====== Input data ======

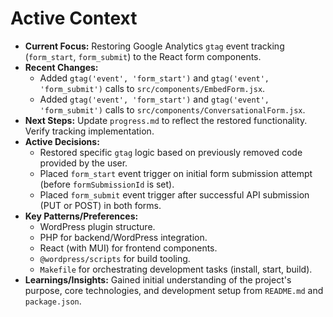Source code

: # Active Context

* **Current Focus:** Restoring Google Analytics `gtag` event tracking (`form_start`, `form_submit`) to the React form components.
* **Recent Changes:** 
    * Added `gtag('event', 'form_start')` and `gtag('event', 'form_submit')` calls to `src/components/EmbedForm.jsx`.
    * Added `gtag('event', 'form_start')` and `gtag('event', 'form_submit')` calls to `src/components/ConversationalForm.jsx`.
* **Next Steps:** Update `progress.md` to reflect the restored functionality. Verify tracking implementation.
* **Active Decisions:** 
    * Restored specific `gtag` logic based on previously removed code provided by the user.
    * Placed `form_start` event trigger on initial form submission attempt (before `formSubmissionId` is set).
    * Placed `form_submit` event trigger after successful API submission (PUT or POST) in both forms.
* **Key Patterns/Preferences:** 
    * WordPress plugin structure.
    * PHP for backend/WordPress integration.
    * React (with MUI) for frontend components.
    * `@wordpress/scripts` for build tooling.
    * `Makefile` for orchestrating development tasks (install, start, build).
* **Learnings/Insights:** Gained initial understanding of the project's purpose, core technologies, and development setup from `README.md` and `package.json`.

======

• Your assignment
With every picture removed, give the entries above again exactly.

• Response to this exercise
Source code

: # Active Context

* **Current Focus:** Restoring Google Analytics `gtag` event tracking (`form_start`, `form_submit`) to the React form components.
* **Recent Changes:** 
    * Added `gtag('event', 'form_start')` and `gtag('event', 'form_submit')` calls to `src/components/EmbedForm.jsx`.
    * Added `gtag('event', 'form_start')` and `gtag('event', 'form_submit')` calls to `src/components/ConversationalForm.jsx`.
* **Next Steps:** Update `progress.md` to reflect the restored functionality. Verify tracking implementation.
* **Active Decisions:** 
    * Restored specific `gtag` logic based on previously removed code provided by the user.
    * Placed `form_start` event trigger on initial form submission attempt (before `formSubmissionId` is set).
    * Placed `form_submit` event trigger after successful API submission (PUT or POST) in both forms.
* **Key Patterns/Preferences:** 
    * WordPress plugin structure.
    * PHP for backend/WordPress integration.
    * React (with MUI) for frontend components.
    * `@wordpress/scripts` for build tooling.
    * `Makefile` for orchestrating development tasks (install, start, build).
* **Learnings/Insights:** Gained initial understanding of the project's purpose, core technologies, and development setup from `README.md` and `package.json`.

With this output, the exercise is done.